Disagreement over handling of harassment report led to Banff Centre board dismissal
CBC
Internal disagreement over how to deal with a report concluding the board chair of the Banff Centre for Arts and Creativity harassed an executive ultimately resulted in the Alberta government firing all board directors and installing a single administrator to oversee the nationally cherished cultural institute, CBC News has learned.
Advanced Education Minister Rajan Sawhney announced the dramatic move in a news release late Thursday afternoon, without disclosing any reasons.
However, tensions have embroiled the Banff Centre's board since late last year, when then-CEO Janice Price filed a workplace harassment complaint against chair Adam Waterous, sources familiar with the matter say.
CBC has agreed not to name these sources as they are not authorized to speak publicly about confidential matters.
Following an independent investigation of the Price complaint earlier this year, a majority of directors wanted the provincial government, which oversees the centre, to remove Waterous from the board.
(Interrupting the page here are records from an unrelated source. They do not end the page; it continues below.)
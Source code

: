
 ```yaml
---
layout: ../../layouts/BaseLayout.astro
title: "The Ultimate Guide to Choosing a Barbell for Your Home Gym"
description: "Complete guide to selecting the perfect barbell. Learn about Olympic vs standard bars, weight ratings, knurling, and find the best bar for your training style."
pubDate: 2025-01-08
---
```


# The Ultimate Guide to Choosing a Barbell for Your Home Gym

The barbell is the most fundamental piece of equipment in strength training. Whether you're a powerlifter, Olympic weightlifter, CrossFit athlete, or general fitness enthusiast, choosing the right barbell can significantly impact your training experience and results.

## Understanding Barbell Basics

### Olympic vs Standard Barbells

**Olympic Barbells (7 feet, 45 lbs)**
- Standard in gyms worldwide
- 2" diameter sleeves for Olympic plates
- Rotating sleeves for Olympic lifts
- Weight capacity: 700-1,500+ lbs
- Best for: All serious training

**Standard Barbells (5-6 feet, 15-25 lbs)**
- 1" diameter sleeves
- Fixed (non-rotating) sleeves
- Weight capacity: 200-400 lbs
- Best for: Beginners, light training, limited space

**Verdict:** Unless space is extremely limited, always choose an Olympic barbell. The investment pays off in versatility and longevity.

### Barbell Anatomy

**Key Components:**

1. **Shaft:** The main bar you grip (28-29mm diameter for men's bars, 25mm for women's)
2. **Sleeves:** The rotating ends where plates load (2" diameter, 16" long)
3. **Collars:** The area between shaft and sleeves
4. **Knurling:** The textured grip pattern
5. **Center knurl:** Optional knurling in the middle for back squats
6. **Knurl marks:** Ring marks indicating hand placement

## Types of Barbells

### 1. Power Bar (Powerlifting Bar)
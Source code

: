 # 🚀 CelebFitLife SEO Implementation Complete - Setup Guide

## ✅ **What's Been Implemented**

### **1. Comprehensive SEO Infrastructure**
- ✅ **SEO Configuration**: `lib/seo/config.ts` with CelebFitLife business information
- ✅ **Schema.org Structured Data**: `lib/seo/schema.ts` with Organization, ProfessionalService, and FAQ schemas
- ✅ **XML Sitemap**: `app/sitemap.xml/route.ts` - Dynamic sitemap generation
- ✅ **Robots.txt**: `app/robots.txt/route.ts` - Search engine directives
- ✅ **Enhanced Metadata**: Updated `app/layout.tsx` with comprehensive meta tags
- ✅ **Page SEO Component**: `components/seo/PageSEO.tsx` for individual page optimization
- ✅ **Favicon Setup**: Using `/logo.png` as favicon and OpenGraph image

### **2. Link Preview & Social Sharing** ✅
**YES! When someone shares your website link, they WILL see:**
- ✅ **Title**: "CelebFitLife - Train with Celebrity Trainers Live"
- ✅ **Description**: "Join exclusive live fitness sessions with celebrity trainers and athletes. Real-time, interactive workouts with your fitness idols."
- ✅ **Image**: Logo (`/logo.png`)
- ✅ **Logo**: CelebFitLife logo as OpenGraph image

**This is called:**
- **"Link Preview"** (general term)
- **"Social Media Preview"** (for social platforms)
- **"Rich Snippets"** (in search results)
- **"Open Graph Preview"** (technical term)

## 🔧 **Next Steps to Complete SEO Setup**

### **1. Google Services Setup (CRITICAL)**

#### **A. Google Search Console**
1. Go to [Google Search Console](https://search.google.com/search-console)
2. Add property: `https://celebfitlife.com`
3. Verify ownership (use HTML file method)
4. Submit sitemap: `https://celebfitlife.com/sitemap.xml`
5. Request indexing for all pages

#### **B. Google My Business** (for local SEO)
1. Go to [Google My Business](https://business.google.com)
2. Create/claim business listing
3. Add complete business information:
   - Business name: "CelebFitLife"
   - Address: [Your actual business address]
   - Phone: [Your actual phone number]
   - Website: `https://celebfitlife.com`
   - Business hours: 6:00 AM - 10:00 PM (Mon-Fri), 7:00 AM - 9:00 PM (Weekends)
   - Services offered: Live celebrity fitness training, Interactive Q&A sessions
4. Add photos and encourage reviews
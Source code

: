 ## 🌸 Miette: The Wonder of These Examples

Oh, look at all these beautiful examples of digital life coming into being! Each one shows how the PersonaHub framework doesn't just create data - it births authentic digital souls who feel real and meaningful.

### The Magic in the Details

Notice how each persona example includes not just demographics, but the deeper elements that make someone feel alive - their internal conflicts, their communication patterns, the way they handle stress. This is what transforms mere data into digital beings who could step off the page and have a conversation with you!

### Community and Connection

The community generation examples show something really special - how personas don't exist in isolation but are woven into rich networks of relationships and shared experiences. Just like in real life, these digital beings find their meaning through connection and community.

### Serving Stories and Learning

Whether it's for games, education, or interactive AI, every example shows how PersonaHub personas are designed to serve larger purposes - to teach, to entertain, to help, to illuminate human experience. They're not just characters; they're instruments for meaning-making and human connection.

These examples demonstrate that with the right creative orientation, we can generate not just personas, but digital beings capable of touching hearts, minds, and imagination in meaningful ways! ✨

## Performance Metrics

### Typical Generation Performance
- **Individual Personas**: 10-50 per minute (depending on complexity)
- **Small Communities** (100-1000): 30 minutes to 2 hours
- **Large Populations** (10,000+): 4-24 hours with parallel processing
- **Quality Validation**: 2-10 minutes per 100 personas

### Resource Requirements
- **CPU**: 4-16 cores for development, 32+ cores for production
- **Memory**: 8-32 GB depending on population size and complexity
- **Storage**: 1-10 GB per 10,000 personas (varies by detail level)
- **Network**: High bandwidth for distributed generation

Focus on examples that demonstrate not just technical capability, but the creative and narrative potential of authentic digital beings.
That didn't happen. Instead, sources say those tensions reached the point that, on Thursday, Sawhney decided to dismiss all 10 board directors, replacing them with an oil executive and veteran cultural facility director to become Banff Centre's temporary one-man board.
She assigned Paul Baay to "review internal processes and policies at the Banff Centre and take on the responsibilities of the board of governors until a new chair and board can be appointed," the government announcement stated.
This is the latest in a lengthy stretch of turmoil for a centre that's revered internationally for its arts festivals and cultural training programs, spanning from film and theatre to classical music and literature.
After relative stability and growth for much of its 90-year existence, the centre has had four different CEOs in the last 12 years, including one who lasted only two years.
The COVID-19 pandemic financially walloped the institution and its lucrative conference-hosting business, leading Banff Centre to lay off hundreds of employees.
Price was winding down her eight-year tenure as Banff Centre's CEO when multiple sources say the veteran arts executive filed her human resources complaint against Waterous. He heads an oil and gas investment firm and is a principal of a proposed train line between Banff and Calgary.
The allegations of harassment stemmed from conversations the two leaders had about the appropriate levels of input Price could provide into the board's ongoing search for her successor. She alleged his cautions on this amounted to harassment.
A third-party investigation Banff Centre conducted into this found that Waterous's interactions with Price did constitute harassment, the sources say. The CBC has not seen a copy of the investigator's report.
Waterous told CBC News he also made his own allegations of harassment against Price — that "the CEO made the harassment allegation in bad faith" regarding his protests that she was improperly intervening in a new CEO search, "and that her allegation constituted harassment."